Reproduce the data below line by line, from its first line to the line with "entry of matrix", both included, and nothing past that point.

Stored data entries:
>>>>

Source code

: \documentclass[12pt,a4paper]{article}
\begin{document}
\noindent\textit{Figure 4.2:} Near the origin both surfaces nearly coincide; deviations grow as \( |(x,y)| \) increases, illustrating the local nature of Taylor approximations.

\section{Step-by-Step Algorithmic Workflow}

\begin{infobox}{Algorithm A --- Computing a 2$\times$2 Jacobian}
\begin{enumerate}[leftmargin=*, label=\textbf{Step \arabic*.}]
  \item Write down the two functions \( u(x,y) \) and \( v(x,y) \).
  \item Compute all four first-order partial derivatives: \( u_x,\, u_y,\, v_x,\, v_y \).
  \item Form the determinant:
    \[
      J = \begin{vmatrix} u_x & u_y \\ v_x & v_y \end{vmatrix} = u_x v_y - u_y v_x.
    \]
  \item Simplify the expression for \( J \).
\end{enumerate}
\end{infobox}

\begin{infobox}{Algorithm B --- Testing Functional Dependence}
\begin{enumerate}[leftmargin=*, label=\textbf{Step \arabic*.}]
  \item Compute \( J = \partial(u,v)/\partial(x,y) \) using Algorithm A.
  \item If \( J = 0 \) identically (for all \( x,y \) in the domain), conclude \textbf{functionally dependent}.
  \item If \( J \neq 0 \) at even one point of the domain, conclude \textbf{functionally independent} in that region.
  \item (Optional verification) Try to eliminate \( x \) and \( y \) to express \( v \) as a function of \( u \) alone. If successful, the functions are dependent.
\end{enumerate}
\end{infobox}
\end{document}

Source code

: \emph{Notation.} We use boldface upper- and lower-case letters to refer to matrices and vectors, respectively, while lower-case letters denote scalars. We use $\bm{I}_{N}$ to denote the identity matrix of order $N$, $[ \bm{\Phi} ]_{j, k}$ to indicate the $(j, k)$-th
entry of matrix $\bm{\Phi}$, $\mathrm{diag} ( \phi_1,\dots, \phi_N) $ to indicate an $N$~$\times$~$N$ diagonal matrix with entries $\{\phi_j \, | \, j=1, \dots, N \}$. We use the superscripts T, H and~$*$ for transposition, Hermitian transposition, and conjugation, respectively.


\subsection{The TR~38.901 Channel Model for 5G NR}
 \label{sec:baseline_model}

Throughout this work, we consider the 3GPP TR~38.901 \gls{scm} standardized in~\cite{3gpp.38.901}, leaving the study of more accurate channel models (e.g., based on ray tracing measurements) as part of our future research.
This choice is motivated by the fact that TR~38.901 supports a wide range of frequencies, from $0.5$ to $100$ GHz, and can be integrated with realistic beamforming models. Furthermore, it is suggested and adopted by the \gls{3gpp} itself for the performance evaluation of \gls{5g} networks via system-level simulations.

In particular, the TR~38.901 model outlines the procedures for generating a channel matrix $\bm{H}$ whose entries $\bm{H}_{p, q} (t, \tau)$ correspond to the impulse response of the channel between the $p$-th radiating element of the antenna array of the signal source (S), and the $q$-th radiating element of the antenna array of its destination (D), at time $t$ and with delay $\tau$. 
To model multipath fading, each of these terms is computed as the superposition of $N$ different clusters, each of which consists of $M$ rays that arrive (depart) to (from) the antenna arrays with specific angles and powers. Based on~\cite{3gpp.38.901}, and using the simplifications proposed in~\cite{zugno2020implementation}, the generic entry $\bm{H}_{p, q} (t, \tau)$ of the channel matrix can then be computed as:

<<<<

RESPONSE TO THE TASK →
Source code

: \documentclass[12pt,a4paper]{article}
\begin{document}
\noindent\textit{Figure 4.2:} Near the origin both surfaces nearly coincide; deviations grow as \( |(x,y)| \) increases, illustrating the local nature of Taylor approximations.

\section{Step-by-Step Algorithmic Workflow}

\begin{infobox}{Algorithm A --- Computing a 2$\times$2 Jacobian}
\begin{enumerate}[leftmargin=*, label=\textbf{Step \arabic*.}]
  \item Write down the two functions \( u(x,y) \) and \( v(x,y) \).
  \item Compute all four first-order partial derivatives: \( u_x,\, u_y,\, v_x,\, v_y \).
  \item Form the determinant:
    \[
      J = \begin{vmatrix} u_x & u_y \\ v_x & v_y \end{vmatrix} = u_x v_y - u_y v_x.
    \]
  \item Simplify the expression for \( J \).
\end{enumerate}
\end{infobox}

\begin{infobox}{Algorithm B --- Testing Functional Dependence}
\begin{enumerate}[leftmargin=*, label=\textbf{Step \arabic*.}]
  \item Compute \( J = \partial(u,v)/\partial(x,y) \) using Algorithm A.
  \item If \( J = 0 \) identically (for all \( x,y \) in the domain), conclude \textbf{functionally dependent}.
  \item If \( J \neq 0 \) at even one point of the domain, conclude \textbf{functionally independent} in that region.
  \item (Optional verification) Try to eliminate \( x \) and \( y \) to express \( v \) as a function of \( u \) alone. If successful, the functions are dependent.
\end{enumerate}
\end{infobox}
\end{document}

Source code

: \emph{Notation.} We use boldface upper- and lower-case letters to refer to matrices and vectors, respectively, while lower-case letters denote scalars. We use $\bm{I}_{N}$ to denote the identity matrix of order $N$, $[ \bm{\Phi} ]_{j, k}$ to indicate the $(j, k)$-th
entry of matrix $\bm{\Phi}$, $\mathrm{diag} ( \phi_1,\dots, \phi_N) $ to indicate an $N$~$\times$~$N$ diagonal matrix with entries $\{\phi_j \, | \, j=1, \dots, N \}$. We use the superscripts T, H and~$*$ for transposition, Hermitian transposition, and conjugation, respectively.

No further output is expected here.